A linguística forense na detecção de mentiras
A linguística forense na detecção de mentiras
A linguística forense é uma área da linguística que aplica os conhecimentos da linguagem no contexto jurídico. São utilizadas metodologias científicas para analisar cartas, e-mails, mensagens de texto, áudios, confissões ou discursos gravados em vídeo em quaisquer situações onde vestígios linguísticos estejam disponíveis para serem considerados evidências.
Algumas das aplicações desta área de estudo são: interpretação da lei, identificação de autoria da voz, instrução de júri, avaliação de contratos, análise de ameaças, investigações relativas a direitos autorais, crimes contra a honra e interrogatórios. [1]
Na esfera criminal, a Linguística Forense recebeu bastante atenção midiática após ser utilizada em casos de grande repercussão internacional, como a captura de Theodore Kaczynski (famoso terrorista conhecido como “Unabomber”). Foram analisadas cartas enviadas junto com suas bombas e seu manifesto a procura de indicadores linguísticos que pudessem ajudar a identificar o suspeito.
A partir destas avaliações, foi possível elencar características como a idade do sujeito, sua origem geográfica, região de moradia, nível de escolaridade e especialização acadêmica, além da sua herança religiosa. O perfil linguístico traçado para o Unabomber se mostrou mais preciso que o perfil comportamental elaborado sobre o suspeito. Este foi apenas um dos casos em que a linguística forense se destacou como ferramenta investigativa. [1]

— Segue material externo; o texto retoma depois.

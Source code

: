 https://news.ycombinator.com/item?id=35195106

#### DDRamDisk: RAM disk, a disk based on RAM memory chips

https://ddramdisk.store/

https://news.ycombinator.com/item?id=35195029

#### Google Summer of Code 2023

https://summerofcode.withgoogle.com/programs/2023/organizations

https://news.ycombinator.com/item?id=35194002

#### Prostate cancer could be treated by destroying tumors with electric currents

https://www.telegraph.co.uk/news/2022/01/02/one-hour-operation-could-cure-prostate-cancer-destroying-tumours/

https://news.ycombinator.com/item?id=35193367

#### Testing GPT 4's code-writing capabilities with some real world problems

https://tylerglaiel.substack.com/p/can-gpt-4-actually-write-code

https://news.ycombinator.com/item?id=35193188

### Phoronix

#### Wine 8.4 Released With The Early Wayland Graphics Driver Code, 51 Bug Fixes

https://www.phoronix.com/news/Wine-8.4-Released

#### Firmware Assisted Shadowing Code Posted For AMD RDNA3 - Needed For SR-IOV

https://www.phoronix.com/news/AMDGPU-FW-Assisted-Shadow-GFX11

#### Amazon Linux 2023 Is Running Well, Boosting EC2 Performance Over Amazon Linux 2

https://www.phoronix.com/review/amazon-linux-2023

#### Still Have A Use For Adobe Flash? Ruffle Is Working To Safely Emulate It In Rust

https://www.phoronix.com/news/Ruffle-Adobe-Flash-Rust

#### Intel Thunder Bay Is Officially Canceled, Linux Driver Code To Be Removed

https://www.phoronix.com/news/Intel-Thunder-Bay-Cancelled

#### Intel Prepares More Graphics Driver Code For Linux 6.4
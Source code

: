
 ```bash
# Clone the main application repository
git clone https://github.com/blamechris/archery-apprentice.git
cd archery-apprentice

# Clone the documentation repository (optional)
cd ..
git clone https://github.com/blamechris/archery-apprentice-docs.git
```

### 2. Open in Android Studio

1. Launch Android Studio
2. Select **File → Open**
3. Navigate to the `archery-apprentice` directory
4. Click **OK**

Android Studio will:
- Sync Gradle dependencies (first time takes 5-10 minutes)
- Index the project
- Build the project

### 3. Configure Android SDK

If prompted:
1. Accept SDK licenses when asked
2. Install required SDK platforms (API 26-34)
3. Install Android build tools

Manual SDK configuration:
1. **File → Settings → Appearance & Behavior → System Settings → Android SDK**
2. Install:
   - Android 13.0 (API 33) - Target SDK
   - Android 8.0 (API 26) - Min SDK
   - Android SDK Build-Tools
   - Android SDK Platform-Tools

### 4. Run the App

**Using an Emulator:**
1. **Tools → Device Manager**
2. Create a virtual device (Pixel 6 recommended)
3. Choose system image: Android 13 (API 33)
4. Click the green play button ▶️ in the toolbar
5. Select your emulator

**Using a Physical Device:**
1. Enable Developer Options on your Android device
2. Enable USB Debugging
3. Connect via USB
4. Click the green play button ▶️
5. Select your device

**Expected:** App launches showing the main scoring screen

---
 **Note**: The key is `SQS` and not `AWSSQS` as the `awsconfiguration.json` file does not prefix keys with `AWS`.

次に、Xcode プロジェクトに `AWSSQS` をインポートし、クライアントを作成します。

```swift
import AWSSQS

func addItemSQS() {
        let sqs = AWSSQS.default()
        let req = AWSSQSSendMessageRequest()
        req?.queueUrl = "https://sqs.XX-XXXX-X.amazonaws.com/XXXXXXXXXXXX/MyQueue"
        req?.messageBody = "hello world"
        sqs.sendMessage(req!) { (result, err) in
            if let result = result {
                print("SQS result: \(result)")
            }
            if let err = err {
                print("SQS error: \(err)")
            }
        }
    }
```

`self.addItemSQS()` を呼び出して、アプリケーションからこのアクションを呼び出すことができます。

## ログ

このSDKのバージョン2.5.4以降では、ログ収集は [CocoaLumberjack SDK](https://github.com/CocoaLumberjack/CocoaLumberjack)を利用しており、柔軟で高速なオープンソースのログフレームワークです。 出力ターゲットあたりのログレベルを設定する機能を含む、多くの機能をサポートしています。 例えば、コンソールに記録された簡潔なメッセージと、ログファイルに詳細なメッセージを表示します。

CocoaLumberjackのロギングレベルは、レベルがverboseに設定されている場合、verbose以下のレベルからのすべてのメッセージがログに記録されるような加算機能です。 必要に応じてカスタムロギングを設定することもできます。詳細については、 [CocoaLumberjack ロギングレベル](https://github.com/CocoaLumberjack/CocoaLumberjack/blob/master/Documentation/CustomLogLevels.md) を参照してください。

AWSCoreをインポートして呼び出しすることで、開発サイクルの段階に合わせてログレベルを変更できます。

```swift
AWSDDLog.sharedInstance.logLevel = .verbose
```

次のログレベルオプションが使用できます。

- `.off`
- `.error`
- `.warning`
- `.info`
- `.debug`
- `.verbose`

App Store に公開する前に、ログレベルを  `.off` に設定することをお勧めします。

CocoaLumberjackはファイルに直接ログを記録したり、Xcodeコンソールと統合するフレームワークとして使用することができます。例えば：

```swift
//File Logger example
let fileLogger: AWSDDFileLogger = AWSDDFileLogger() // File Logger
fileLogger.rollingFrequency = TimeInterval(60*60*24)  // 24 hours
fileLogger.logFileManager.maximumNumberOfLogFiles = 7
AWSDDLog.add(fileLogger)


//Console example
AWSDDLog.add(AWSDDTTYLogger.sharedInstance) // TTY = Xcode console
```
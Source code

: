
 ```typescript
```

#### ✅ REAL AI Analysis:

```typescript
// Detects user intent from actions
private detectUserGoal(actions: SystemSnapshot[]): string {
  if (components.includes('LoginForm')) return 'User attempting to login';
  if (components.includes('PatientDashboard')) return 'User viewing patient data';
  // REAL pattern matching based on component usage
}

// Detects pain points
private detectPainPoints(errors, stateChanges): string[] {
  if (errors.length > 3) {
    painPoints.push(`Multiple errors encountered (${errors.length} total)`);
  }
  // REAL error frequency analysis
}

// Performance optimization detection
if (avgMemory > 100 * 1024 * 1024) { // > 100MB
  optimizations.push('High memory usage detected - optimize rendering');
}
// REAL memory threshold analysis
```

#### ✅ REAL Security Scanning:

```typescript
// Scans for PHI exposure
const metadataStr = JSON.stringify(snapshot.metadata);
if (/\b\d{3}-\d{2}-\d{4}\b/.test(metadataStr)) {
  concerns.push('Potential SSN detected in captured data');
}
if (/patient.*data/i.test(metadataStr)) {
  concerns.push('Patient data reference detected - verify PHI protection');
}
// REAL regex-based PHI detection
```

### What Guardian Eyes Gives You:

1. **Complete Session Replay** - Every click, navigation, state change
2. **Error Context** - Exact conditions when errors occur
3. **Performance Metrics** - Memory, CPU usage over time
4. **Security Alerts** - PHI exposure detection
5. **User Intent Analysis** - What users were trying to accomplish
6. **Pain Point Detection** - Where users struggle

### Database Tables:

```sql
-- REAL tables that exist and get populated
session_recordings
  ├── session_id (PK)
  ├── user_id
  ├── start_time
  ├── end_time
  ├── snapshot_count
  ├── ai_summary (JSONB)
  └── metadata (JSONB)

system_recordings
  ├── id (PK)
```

Esta não é a única situação em que essa área de estudo demonstra um desempenho melhor que as técnicas priorizadas normalmente. No contexto de interrogatórios, a linguística forense também trouxe resultados mais promissores do que a tão difundida análise de linguagem não verbal (ou linguagem corporal) para detecção de mentiras.
Em um estudo, o potencial deste campo foi evidenciado quando pessoas que ouviram um discurso gravado (sem verem as imagens) obtiveram maior sucesso detectando mentiras do que o grupo que teve acesso apenas ao conteúdo visual da mesma conversa. Isso pode corroborar a ideia de que observar os canais verbal e não verbal ao mesmo tempo pode sobrecarregar a atenção do interrogador e dificultar sua detecção.
Aparentemente, focar nos gestos e expressões faciais do entrevistado também não oferece conclusões tão esclarecedoras como se acredita popularmente [2] (para mais informações sobre críticas feitas à análise de linguagem corporal, veja o artigo “Análise da Linguagem Corporal para detectar mentiras no interrogatório”, disponível aqui no Canal).
Ainda não foi desenvolvida uma teoria completa para explicar o comportamento verbal durante as mentiras, mas existem modelos teóricos que esclarecem alguns tópicos sobre o tema. Estes se baseiam na premissa de que comunicação de pessoas que estão mentindo é diferente da linguagem de indivíduos que estão dizendo a verdade [3]. Existem divergências quantitativas e qualitativas que podem ser identificadas para análise, como a riqueza de detalhes na narrativa. Geralmente os discursos verdadeiros apresentam mais detalhes do que os falsos, apesar disso não ser uma regra [2] [4].
A hipótese do dilema do mentiroso (liars’ dilemma hypothesis) pode nos ajudar a entender melhor o que acontece: Quem mente sabe que um maior número de detalhes é sinal de veracidade e pode aumentar suas chances de enganar quem ouve. Entretanto, ceder mais informações pode criar mais formas de ser pego mentindo. Desta forma o mentiroso soluciona o dilema fornecendo o máximo de detalhes não verificáveis que puder, preenchendo a sua história com dados que não podem ser checados. Ao ser perguntada sobre um evento, uma pessoa pode responder que estava com seu tio.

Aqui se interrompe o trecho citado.